___ Supplied material ___

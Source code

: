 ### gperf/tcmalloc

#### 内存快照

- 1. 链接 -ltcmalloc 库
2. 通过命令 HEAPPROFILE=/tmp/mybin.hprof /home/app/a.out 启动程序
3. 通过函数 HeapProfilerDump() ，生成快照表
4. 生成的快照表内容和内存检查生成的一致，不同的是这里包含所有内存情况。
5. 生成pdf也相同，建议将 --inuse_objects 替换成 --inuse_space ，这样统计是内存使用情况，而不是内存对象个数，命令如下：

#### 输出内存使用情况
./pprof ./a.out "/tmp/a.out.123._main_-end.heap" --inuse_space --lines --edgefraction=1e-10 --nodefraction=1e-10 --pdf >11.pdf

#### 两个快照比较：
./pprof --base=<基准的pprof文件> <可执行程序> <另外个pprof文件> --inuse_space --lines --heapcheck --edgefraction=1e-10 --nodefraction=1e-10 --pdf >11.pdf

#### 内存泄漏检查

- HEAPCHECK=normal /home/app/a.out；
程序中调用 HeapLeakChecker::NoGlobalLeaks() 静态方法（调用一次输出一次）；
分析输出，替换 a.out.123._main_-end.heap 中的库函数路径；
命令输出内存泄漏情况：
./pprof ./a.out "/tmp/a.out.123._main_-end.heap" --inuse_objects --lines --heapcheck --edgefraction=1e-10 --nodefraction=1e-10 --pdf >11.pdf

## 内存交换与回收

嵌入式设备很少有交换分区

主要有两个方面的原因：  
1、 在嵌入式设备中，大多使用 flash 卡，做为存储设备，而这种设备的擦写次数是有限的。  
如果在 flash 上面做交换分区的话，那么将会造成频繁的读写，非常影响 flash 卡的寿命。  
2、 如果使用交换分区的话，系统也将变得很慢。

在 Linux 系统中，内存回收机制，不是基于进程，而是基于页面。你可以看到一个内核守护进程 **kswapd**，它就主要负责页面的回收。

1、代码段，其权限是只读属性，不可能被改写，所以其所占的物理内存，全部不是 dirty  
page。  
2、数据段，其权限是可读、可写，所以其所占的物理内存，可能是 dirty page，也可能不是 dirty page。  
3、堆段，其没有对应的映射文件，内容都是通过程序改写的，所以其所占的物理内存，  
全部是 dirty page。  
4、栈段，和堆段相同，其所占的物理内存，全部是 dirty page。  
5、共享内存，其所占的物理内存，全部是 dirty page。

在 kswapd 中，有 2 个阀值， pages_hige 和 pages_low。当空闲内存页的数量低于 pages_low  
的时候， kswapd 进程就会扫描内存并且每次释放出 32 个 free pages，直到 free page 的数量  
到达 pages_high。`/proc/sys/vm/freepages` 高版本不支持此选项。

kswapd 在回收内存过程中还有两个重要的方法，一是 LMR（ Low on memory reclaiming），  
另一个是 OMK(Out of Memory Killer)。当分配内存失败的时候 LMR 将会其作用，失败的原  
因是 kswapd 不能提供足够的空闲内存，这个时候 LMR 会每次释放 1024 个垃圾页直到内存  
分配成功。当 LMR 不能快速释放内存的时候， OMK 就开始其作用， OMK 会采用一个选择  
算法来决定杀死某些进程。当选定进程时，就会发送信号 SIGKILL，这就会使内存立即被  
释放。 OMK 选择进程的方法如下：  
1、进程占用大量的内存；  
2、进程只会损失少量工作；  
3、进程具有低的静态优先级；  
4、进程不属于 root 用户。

___

Goal of the exercise: Word for word, give back all the lines above.

Expected answer:
Source code

: ### gperf/tcmalloc

#### 内存快照

- 1. 链接 -ltcmalloc 库
2. 通过命令 HEAPPROFILE=/tmp/mybin.hprof /home/app/a.out 启动程序
3. 通过函数 HeapProfilerDump() ，生成快照表
4. 生成的快照表内容和内存检查生成的一致，不同的是这里包含所有内存情况。
5. 生成pdf也相同，建议将 --inuse_objects 替换成 --inuse_space ，这样统计是内存使用情况，而不是内存对象个数，命令如下：

#### 输出内存使用情况
./pprof ./a.out "/tmp/a.out.123._main_-end.heap" --inuse_space --lines --edgefraction=1e-10 --nodefraction=1e-10 --pdf >11.pdf

#### 两个快照比较：
./pprof --base=<基准的pprof文件> <可执行程序> <另外个pprof文件> --inuse_space --lines --heapcheck --edgefraction=1e-10 --nodefraction=1e-10 --pdf >11.pdf

#### 内存泄漏检查

- HEAPCHECK=normal /home/app/a.out；
程序中调用 HeapLeakChecker::NoGlobalLeaks() 静态方法（调用一次输出一次）；
分析输出，替换 a.out.123._main_-end.heap 中的库函数路径；
命令输出内存泄漏情况：
./pprof ./a.out "/tmp/a.out.123._main_-end.heap" --inuse_objects --lines --heapcheck --edgefraction=1e-10 --nodefraction=1e-10 --pdf >11.pdf

## 内存交换与回收

嵌入式设备很少有交换分区

主要有两个方面的原因：  
1、 在嵌入式设备中，大多使用 flash 卡，做为存储设备，而这种设备的擦写次数是有限的。  
如果在 flash 上面做交换分区的话，那么将会造成频繁的读写，非常影响 flash 卡的寿命。  
2、 如果使用交换分区的话，系统也将变得很慢。

在 Linux 系统中，内存回收机制，不是基于进程，而是基于页面。你可以看到一个内核守护进程 **kswapd**，它就主要负责页面的回收。

1、代码段，其权限是只读属性，不可能被改写，所以其所占的物理内存，全部不是 dirty  
page。  
2、数据段，其权限是可读、可写，所以其所占的物理内存，可能是 dirty page，也可能不是 dirty page。  
3、堆段，其没有对应的映射文件，内容都是通过程序改写的，所以其所占的物理内存，  
全部是 dirty page。  
4、栈段，和堆段相同，其所占的物理内存，全部是 dirty page。  
5、共享内存，其所占的物理内存，全部是 dirty page。

在 kswapd 中，有 2 个阀值， pages_hige 和 pages_low。当空闲内存页的数量低于 pages_low  
的时候， kswapd 进程就会扫描内存并且每次释放出 32 个 free pages，直到 free page 的数量  
到达 pages_high。`/proc/sys/vm/freepages` 高版本不支持此选项。

kswapd 在回收内存过程中还有两个重要的方法，一是 LMR（ Low on memory reclaiming），  
另一个是 OMK(Out of Memory Killer)。当分配内存失败的时候 LMR 将会其作用，失败的原  
因是 kswapd 不能提供足够的空闲内存，这个时候 LMR 会每次释放 1024 个垃圾页直到内存  
分配成功。当 LMR 不能快速释放内存的时候， OMK 就开始其作用， OMK 会采用一个选择  
算法来决定杀死某些进程。当选定进程时，就会发送信号 SIGKILL，这就会使内存立即被  
释放。 OMK 选择进程的方法如下：  
1、进程占用大量的内存；  
2、进程只会损失少量工作；  
3、进程具有低的静态优先级；  
4、进程不属于 root 用户。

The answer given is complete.